High Performance Python
High Performance Python: Book Notes#
1. Performant Python#
Programming computers can be thought of as moving bits of data and transforming them in special ways to achieve a particular result.
There is what real hardware does - the efficient way and what python does.
The fundamental computer system#
- Computing units: CPU - operations that can be done a second
- Memory units: memory - how much data it can hold, how fast are reads and writes
- Connections between: communication layers - buses
CPU#
Ability to transform bits into other bits
- Number of operations in a cycle - IPC (Instructions per cycle)
- Number of cycles in a second - clock speed
Amdahl’s law is this: if a program designed to run on multiple cores has some subroutines that must run on one core, this will be the limitation for the maximum speedup that can be achieved by allocating more cores.
A major hurdle with utilizing multiple cores in Python is Python’s use of a global interpreter lock (GIL). The GIL makes sure that a Python process can run only one instruction at a time, regardless of the number of cores it is currently using.
Memory#
Used to store bits.
Read and write speeds impacted by:
- How it is read: sequential read vs random - sequential reads are fast
- Latency: the time it takes to read
- L1/L2 cache - extremely fast, small amount of data - all data in cpu goes here
- RAM - stores application code fast (64 GB range)
- SSD - Solid state drive - faster read/write speeds than HD
- Spinning disk HD - slow (large volume)
Speed increases - size decreases.
Communication Layers#
- Fronside bus connects RAM and L1/L2 Cache
- External buses connect devices to CPU and memory
Drawback of GPUs is they are usually on a PCI bus which is slowed than a frontside bus
Network can also be seen as a bus.
Most important part of communication is speed of the communication
Idealised Computing#
Avoid moving data around as much as possible
Python’s Virtual Machine#
The Python interpreter (virtual machine) does a lot of work to try to abstract away the underlying computing elements that are being used. No thought is needed as to the amount of memory to reserve for an array - or the sequence it is sent to cpu.
What is hurting perofrmance:
- Pythons objects not layed out in the optimal way in memory due to garbage collection
- it is interpreted with dynamic types - algorithmic optimisations cannot happen before hand at compile time.
- The Global Interpreter Lock (GIL) - only a single core can be used at a time
2. Profiling to find Bottlenecks#
Profiling lets us find the biggest gains from the least amount of work.

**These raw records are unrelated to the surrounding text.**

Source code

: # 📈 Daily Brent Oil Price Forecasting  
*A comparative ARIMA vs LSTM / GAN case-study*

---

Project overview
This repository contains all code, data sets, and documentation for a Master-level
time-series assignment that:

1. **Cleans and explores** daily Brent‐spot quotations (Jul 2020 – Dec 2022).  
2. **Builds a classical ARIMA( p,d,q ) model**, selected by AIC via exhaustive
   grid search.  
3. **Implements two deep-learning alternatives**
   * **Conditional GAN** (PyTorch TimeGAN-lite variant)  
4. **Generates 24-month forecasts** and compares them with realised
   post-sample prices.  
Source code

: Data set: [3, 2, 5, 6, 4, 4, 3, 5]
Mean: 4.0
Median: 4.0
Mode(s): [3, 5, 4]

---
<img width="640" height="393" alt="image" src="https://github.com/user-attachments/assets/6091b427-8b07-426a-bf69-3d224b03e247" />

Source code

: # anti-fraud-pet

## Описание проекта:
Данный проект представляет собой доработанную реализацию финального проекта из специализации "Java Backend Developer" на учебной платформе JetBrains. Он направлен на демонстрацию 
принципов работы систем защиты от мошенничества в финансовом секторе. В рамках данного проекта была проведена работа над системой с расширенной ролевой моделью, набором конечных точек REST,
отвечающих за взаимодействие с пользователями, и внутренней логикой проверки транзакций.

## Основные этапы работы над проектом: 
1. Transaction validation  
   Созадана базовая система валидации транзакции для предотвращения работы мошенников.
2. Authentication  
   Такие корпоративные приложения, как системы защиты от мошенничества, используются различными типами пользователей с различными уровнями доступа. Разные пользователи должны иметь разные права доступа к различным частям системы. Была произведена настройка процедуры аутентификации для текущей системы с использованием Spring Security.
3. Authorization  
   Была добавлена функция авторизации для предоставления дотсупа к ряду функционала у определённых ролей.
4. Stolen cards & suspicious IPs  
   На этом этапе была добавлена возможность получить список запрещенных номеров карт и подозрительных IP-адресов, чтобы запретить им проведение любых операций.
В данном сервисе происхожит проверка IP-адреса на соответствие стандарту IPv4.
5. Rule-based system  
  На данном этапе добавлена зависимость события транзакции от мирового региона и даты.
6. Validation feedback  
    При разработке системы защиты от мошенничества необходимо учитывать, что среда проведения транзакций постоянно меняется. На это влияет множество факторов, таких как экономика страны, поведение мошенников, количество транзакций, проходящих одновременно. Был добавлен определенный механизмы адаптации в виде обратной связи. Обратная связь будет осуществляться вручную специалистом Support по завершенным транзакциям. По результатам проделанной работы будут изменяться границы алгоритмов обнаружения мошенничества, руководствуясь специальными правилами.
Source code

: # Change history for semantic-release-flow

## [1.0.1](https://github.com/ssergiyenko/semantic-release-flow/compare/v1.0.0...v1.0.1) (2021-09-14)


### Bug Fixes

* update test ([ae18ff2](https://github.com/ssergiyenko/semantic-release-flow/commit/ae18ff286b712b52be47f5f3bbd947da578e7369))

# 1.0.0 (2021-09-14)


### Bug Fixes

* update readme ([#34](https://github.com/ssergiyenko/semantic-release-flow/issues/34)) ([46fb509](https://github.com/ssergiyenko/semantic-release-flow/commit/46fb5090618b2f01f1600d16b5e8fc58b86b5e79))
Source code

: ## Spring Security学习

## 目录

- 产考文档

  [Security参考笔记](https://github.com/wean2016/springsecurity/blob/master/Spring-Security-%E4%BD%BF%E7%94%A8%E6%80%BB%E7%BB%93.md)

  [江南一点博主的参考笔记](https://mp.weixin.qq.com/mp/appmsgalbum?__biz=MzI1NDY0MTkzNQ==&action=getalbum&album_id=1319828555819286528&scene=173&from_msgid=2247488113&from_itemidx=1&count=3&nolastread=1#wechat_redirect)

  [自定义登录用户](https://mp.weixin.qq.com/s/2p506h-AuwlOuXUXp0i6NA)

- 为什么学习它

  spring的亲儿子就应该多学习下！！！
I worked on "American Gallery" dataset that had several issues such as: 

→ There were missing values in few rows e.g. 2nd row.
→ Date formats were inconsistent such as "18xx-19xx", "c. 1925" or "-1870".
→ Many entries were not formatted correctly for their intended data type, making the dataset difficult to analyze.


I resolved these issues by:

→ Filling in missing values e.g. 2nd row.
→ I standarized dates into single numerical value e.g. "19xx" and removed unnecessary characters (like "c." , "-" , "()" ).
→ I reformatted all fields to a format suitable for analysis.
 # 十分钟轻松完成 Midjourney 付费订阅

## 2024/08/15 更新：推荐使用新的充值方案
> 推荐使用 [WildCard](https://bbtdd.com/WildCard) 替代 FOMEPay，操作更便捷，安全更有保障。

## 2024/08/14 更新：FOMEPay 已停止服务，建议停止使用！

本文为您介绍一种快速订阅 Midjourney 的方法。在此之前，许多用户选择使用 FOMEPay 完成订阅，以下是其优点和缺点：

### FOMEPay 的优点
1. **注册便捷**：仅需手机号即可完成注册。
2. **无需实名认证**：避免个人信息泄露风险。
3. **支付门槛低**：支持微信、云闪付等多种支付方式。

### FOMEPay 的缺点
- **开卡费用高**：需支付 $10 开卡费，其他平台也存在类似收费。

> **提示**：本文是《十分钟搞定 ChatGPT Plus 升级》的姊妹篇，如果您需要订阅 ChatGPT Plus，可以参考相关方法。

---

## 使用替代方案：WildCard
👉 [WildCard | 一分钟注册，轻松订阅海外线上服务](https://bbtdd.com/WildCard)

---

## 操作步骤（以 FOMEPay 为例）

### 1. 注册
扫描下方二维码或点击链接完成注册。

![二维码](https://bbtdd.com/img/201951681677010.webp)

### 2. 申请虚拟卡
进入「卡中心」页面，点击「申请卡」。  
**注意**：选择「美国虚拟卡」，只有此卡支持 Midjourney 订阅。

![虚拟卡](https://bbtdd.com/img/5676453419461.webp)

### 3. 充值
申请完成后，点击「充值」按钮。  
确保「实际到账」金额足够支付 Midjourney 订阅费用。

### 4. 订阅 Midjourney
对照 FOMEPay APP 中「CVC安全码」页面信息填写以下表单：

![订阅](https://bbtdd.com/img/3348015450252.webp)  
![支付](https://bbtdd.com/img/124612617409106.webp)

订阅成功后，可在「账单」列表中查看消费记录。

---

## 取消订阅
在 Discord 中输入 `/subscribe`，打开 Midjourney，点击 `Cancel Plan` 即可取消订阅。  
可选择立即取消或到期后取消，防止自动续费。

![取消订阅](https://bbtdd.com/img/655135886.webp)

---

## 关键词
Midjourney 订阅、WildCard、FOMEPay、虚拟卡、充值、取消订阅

You could, of course, skip profiling and fix what you believe might be the problem—but be wary, as you’ll often end up “fixing” the wrong thing.
Verify, don’t trust.
Extract a test case and isolate the piece of the system under test.
Used tools:
%timeit
time.time()
- a timing decorator
Always profile - get evidence.
timeit
temporarily turns off the garbage collector
Simple Approaches to Timing#
Print statements:
$ python3.7 julia1.py
Length of x: 1000
Total elements: 1000000
calculate_z_serial_purepython took 7.012973070144653 seconds
300.0
At the core of the timing:
import time
start_time = time.time()
output = calculate_z_serial_purepython(max_iterations, zs, cs)
end_time = time.time()
print(
f"{calculate_z_serial_purepython.__name__} took {end_time-start_time:.5f} seconds"
)
Using TImeit#
With python module:
$ python -m timeit -n 2 -r 1 -v -s "import julia1_nopil; julia1_nopil.calc_pure_python(desired_width=1000, max_iterations=300)"
Length of x: 1000
Total elements: 1000000
calculate_z_serial_purepython took 6.698742866516113 seconds
raw times: 2.96 usec
2 loops, best of 1: 1.48 usec per loop
Not giving the expected results of 6.69s per loop
Or with ipython:
ipython
%timeit julia1.calc_pure_python(desired_width=1000, max_iterations=300)
By default, if we run
timeit
on this function without specifying-n
and-r
, it runs 10 loops with 5 repetitions
Using Unix time#
$ /usr/bin/time -p python julia1_nopil.py
Length of x: 1000
Total elements: 1000000
calculate_z_serial_purepython took 6.756645202636719 seconds
real 7.40
user 7.22
sys 0.09
real
- wall clock or elapsed timeuser
- amount of time cpu spent on task outside kernel functionssys
- time spent in kernel level functions
To get an idea of the time spent in I/O (waiting for I/O) - subtract the real time from the user and sys cpu time.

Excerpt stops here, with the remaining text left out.